*What the task requires*: Once you find the line containing "envoie des ordres et affiche des cours." in the data below, copy it and each following line exactly, up to and including the line containing "分開來 (Ryan, 2017)。敘事建構主義認為故事不僅反映和描述經驗，同時以具有", and nothing else.

*Task material*:

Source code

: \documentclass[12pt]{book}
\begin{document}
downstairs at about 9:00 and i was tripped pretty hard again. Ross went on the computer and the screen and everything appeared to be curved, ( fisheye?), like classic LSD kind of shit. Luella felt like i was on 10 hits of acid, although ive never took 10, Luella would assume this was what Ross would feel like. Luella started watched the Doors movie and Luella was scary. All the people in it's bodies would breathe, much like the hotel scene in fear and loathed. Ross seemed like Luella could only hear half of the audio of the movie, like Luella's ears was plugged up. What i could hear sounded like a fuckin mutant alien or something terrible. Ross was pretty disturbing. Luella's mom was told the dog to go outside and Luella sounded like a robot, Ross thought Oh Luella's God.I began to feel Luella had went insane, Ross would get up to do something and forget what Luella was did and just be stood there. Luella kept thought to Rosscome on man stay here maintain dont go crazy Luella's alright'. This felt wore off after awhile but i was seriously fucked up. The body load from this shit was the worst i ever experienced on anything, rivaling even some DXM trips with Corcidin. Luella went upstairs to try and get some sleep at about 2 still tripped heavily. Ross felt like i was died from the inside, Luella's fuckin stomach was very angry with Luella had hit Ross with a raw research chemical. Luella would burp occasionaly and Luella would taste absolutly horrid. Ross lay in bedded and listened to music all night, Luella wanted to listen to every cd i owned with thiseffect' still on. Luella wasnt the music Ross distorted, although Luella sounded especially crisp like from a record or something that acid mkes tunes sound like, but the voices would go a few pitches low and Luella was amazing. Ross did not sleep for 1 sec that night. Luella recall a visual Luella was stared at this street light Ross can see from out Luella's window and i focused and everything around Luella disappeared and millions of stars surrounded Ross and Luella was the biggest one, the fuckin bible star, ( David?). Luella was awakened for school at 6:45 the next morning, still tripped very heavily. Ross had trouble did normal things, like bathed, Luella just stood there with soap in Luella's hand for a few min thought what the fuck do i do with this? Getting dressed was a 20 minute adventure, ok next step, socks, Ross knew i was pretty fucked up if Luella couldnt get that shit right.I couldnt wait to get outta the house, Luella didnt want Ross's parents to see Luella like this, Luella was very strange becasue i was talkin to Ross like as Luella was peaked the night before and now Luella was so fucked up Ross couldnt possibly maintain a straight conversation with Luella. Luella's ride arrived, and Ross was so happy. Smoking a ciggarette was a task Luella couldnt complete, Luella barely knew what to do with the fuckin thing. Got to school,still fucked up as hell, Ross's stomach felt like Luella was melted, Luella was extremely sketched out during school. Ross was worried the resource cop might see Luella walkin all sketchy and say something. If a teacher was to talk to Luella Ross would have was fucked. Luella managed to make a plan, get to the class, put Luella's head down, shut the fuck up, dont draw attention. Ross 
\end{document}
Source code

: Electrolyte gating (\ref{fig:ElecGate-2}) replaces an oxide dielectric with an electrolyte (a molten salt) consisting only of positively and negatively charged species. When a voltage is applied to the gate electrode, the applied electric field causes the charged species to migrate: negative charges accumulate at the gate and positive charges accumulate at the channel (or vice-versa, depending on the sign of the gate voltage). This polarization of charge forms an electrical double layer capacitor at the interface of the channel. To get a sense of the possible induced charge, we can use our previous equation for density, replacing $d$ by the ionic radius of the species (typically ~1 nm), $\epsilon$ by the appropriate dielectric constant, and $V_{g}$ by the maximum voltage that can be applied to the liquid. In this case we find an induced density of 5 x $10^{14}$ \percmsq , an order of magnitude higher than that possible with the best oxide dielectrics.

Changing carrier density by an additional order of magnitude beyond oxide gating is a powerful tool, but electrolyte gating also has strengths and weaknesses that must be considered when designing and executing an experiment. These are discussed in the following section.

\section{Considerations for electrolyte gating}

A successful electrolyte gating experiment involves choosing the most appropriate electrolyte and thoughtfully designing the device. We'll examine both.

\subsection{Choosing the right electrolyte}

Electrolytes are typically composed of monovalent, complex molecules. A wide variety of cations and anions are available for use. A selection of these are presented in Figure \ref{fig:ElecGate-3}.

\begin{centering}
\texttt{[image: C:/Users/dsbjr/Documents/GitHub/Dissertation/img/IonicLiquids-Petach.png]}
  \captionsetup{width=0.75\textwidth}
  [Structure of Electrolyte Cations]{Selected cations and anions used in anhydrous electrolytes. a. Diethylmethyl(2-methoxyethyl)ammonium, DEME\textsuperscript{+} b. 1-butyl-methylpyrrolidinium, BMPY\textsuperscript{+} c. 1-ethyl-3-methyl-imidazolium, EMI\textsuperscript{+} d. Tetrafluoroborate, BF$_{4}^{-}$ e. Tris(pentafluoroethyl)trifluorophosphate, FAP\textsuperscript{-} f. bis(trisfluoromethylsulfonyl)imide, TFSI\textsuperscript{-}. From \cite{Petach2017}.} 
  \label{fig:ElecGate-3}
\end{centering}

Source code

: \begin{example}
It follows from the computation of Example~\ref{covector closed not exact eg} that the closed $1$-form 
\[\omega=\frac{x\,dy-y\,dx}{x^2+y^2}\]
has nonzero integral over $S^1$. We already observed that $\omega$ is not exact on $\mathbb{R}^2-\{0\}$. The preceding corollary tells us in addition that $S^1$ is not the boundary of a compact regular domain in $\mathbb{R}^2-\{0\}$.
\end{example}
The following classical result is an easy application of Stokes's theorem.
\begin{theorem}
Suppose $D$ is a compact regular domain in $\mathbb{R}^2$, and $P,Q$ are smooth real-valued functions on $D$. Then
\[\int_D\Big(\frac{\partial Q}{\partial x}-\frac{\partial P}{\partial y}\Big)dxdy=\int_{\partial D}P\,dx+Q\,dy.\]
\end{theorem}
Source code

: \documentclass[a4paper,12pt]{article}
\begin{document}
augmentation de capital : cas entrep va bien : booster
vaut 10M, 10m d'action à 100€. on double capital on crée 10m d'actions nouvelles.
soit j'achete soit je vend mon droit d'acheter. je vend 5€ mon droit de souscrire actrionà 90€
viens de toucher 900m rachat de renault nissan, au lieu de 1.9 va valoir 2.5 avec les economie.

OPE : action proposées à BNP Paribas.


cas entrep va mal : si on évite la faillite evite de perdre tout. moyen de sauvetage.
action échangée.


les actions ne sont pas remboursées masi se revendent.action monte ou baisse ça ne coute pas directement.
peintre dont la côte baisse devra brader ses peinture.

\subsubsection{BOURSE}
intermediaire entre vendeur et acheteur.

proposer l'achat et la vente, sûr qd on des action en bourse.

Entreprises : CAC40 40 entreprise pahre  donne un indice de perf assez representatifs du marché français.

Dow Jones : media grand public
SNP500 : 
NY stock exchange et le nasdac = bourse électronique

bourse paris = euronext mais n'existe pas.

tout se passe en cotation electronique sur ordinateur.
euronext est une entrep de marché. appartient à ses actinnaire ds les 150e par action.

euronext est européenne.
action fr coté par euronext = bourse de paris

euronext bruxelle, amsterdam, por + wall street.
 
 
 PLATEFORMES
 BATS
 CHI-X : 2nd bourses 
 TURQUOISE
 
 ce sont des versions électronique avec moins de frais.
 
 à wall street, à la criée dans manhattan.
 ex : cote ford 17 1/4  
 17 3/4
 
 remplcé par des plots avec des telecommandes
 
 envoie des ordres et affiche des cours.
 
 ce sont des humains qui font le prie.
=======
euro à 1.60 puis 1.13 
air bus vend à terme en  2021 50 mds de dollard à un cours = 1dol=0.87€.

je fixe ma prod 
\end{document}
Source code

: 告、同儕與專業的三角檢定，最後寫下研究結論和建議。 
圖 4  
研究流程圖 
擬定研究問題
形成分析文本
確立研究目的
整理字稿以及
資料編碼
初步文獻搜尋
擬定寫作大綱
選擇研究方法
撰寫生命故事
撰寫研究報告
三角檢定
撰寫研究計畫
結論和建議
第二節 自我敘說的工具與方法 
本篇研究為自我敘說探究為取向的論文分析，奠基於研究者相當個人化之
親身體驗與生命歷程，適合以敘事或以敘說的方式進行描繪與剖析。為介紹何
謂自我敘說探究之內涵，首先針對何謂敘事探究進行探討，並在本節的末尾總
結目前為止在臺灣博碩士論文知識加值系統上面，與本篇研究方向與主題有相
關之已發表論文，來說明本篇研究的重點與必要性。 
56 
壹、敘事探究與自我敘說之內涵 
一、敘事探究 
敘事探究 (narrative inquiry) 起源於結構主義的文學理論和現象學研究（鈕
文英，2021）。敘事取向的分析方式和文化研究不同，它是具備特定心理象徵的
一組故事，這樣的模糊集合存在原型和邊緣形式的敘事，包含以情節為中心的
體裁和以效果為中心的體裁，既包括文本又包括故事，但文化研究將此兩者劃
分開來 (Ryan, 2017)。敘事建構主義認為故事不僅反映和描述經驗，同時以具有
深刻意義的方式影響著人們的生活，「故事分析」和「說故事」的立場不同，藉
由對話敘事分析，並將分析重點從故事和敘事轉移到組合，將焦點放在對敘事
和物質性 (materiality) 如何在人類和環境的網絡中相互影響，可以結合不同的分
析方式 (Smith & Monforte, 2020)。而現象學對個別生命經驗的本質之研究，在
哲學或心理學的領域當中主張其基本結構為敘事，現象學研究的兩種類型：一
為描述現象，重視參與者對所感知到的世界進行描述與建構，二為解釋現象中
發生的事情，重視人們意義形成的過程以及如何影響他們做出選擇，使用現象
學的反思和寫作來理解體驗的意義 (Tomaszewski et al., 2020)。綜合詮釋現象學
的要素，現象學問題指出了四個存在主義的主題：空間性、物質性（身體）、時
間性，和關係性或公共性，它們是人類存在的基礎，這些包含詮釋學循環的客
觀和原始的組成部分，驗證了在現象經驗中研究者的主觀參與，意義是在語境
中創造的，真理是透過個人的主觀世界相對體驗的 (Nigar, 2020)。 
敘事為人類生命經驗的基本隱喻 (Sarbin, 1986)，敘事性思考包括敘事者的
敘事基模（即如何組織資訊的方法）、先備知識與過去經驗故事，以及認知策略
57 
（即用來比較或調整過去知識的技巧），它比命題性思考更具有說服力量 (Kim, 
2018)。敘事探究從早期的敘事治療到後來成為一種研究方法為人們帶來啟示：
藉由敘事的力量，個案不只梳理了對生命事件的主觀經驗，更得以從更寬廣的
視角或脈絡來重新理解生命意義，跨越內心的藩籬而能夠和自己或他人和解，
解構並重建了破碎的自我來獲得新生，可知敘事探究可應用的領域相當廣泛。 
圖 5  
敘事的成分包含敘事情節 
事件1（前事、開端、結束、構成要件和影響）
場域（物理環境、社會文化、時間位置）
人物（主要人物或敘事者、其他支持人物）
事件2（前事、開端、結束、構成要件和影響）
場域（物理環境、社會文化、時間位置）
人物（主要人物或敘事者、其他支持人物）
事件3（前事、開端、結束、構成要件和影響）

*Final answer*:
 envoie des ordres et affiche des cours.
 
 ce sont des humains qui font le prie.
=======
euro à 1.60 puis 1.13 
air bus vend à terme en  2021 50 mds de dollard à un cours = 1dol=0.87€.

je fixe ma prod 
\end{document}
Source code

: 告、同儕與專業的三角檢定，最後寫下研究結論和建議。 
圖 4  
研究流程圖 
擬定研究問題
形成分析文本
確立研究目的
整理字稿以及
資料編碼
初步文獻搜尋
擬定寫作大綱
選擇研究方法
撰寫生命故事
撰寫研究報告
三角檢定
撰寫研究計畫
結論和建議
第二節 自我敘說的工具與方法 
本篇研究為自我敘說探究為取向的論文分析，奠基於研究者相當個人化之
親身體驗與生命歷程，適合以敘事或以敘說的方式進行描繪與剖析。為介紹何
謂自我敘說探究之內涵，首先針對何謂敘事探究進行探討，並在本節的末尾總
結目前為止在臺灣博碩士論文知識加值系統上面，與本篇研究方向與主題有相
關之已發表論文，來說明本篇研究的重點與必要性。 
56 
壹、敘事探究與自我敘說之內涵 
一、敘事探究 
敘事探究 (narrative inquiry) 起源於結構主義的文學理論和現象學研究（鈕
文英，2021）。敘事取向的分析方式和文化研究不同，它是具備特定心理象徵的
一組故事，這樣的模糊集合存在原型和邊緣形式的敘事，包含以情節為中心的
體裁和以效果為中心的體裁，既包括文本又包括故事，但文化研究將此兩者劃
分開來 (Ryan, 2017)。敘事建構主義認為故事不僅反映和描述經驗，同時以具有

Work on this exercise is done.